# ACTIVITY
Down to the last line, output the records below exactly.

# WORKING DATA
....

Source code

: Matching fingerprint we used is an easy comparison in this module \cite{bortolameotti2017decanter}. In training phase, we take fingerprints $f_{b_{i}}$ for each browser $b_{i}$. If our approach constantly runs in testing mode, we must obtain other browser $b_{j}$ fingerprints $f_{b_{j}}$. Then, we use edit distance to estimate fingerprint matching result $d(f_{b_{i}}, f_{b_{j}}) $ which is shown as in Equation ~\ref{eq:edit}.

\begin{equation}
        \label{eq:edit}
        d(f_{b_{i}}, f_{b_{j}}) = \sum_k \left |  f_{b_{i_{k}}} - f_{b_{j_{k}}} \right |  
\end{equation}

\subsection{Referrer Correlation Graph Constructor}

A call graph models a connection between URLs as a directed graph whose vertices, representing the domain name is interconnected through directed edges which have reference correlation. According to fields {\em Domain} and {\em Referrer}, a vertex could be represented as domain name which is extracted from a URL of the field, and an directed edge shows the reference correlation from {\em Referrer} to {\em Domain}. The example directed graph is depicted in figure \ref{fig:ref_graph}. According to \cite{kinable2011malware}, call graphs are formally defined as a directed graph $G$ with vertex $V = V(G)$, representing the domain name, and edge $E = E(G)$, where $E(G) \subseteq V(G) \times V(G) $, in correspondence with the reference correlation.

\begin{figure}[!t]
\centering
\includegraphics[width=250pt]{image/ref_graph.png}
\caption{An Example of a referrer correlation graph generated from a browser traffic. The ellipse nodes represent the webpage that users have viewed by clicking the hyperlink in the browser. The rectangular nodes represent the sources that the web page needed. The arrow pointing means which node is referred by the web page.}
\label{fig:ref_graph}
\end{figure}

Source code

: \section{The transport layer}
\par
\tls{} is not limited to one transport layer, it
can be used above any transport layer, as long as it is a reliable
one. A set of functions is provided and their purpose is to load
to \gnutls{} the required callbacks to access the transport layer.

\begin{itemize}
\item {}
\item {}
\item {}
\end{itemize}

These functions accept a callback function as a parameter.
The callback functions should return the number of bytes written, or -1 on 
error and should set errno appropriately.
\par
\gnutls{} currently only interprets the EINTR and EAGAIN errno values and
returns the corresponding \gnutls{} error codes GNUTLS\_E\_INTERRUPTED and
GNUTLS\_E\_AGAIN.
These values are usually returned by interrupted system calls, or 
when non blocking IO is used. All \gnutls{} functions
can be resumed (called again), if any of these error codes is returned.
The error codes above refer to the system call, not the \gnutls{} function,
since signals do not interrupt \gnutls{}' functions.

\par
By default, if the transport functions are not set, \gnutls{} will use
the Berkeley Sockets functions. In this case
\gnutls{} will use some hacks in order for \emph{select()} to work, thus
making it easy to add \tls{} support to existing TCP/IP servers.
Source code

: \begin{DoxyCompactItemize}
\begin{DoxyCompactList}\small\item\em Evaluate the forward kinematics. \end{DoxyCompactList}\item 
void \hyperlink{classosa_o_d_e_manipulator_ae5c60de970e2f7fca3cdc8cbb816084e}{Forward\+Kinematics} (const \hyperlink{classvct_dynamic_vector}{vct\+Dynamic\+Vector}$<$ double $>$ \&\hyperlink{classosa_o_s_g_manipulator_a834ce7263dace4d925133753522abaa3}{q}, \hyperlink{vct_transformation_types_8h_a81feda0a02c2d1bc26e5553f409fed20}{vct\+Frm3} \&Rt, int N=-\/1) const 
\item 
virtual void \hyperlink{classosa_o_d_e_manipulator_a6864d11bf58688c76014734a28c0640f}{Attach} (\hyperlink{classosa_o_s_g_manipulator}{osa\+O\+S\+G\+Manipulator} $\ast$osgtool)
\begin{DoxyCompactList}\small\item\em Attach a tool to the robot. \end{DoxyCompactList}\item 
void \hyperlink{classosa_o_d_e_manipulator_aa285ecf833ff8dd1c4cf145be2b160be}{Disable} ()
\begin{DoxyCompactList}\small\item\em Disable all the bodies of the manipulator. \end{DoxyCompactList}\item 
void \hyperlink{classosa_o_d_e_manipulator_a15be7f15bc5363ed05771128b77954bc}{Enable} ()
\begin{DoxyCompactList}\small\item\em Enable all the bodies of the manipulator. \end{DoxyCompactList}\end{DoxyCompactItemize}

....

# RESPONSE TO THIS EXERCISE
Source code

: Matching fingerprint we used is an easy comparison in this module \cite{bortolameotti2017decanter}. In training phase, we take fingerprints $f_{b_{i}}$ for each browser $b_{i}$. If our approach constantly runs in testing mode, we must obtain other browser $b_{j}$ fingerprints $f_{b_{j}}$. Then, we use edit distance to estimate fingerprint matching result $d(f_{b_{i}}, f_{b_{j}}) $ which is shown as in Equation ~\ref{eq:edit}.

\begin{equation}
        \label{eq:edit}
        d(f_{b_{i}}, f_{b_{j}}) = \sum_k \left |  f_{b_{i_{k}}} - f_{b_{j_{k}}} \right |  
\end{equation}

\subsection{Referrer Correlation Graph Constructor}

A call graph models a connection between URLs as a directed graph whose vertices, representing the domain name is interconnected through directed edges which have reference correlation. According to fields {\em Domain} and {\em Referrer}, a vertex could be represented as domain name which is extracted from a URL of the field, and an directed edge shows the reference correlation from {\em Referrer} to {\em Domain}. The example directed graph is depicted in figure \ref{fig:ref_graph}. According to \cite{kinable2011malware}, call graphs are formally defined as a directed graph $G$ with vertex $V = V(G)$, representing the domain name, and edge $E = E(G)$, where $E(G) \subseteq V(G) \times V(G) $, in correspondence with the reference correlation.

\begin{figure}[!t]
\centering
\includegraphics[width=250pt]{image/ref_graph.png}
\caption{An Example of a referrer correlation graph generated from a browser traffic. The ellipse nodes represent the webpage that users have viewed by clicking the hyperlink in the browser. The rectangular nodes represent the sources that the web page needed. The arrow pointing means which node is referred by the web page.}
\label{fig:ref_graph}
\end{figure}

Source code

: \section{The transport layer}
\par
\tls{} is not limited to one transport layer, it
can be used above any transport layer, as long as it is a reliable
one. A set of functions is provided and their purpose is to load
to \gnutls{} the required callbacks to access the transport layer.

\begin{itemize}
\item {}
\item {}
\item {}
\end{itemize}

These functions accept a callback function as a parameter.
The callback functions should return the number of bytes written, or -1 on 
error and should set errno appropriately.
\par
\gnutls{} currently only interprets the EINTR and EAGAIN errno values and
returns the corresponding \gnutls{} error codes GNUTLS\_E\_INTERRUPTED and
GNUTLS\_E\_AGAIN.
These values are usually returned by interrupted system calls, or 
when non blocking IO is used. All \gnutls{} functions
can be resumed (called again), if any of these error codes is returned.
The error codes above refer to the system call, not the \gnutls{} function,
since signals do not interrupt \gnutls{}' functions.

\par
By default, if the transport functions are not set, \gnutls{} will use
the Berkeley Sockets functions. In this case
\gnutls{} will use some hacks in order for \emph{select()} to work, thus
making it easy to add \tls{} support to existing TCP/IP servers.
Source code

: \begin{DoxyCompactItemize}
\begin{DoxyCompactList}\small\item\em Evaluate the forward kinematics. \end{DoxyCompactList}\item 
void \hyperlink{classosa_o_d_e_manipulator_ae5c60de970e2f7fca3cdc8cbb816084e}{Forward\+Kinematics} (const \hyperlink{classvct_dynamic_vector}{vct\+Dynamic\+Vector}$<$ double $>$ \&\hyperlink{classosa_o_s_g_manipulator_a834ce7263dace4d925133753522abaa3}{q}, \hyperlink{vct_transformation_types_8h_a81feda0a02c2d1bc26e5553f409fed20}{vct\+Frm3} \&Rt, int N=-\/1) const 
\item 
virtual void \hyperlink{classosa_o_d_e_manipulator_a6864d11bf58688c76014734a28c0640f}{Attach} (\hyperlink{classosa_o_s_g_manipulator}{osa\+O\+S\+G\+Manipulator} $\ast$osgtool)
\begin{DoxyCompactList}\small\item\em Attach a tool to the robot. \end{DoxyCompactList}\item 
void \hyperlink{classosa_o_d_e_manipulator_aa285ecf833ff8dd1c4cf145be2b160be}{Disable} ()
\begin{DoxyCompactList}\small\item\em Disable all the bodies of the manipulator. \end{DoxyCompactList}\item 
void \hyperlink{classosa_o_d_e_manipulator_a15be7f15bc5363ed05771128b77954bc}{Enable} ()
\begin{DoxyCompactList}\small\item\em Enable all the bodies of the manipulator. \end{DoxyCompactList}\end{DoxyCompactItemize}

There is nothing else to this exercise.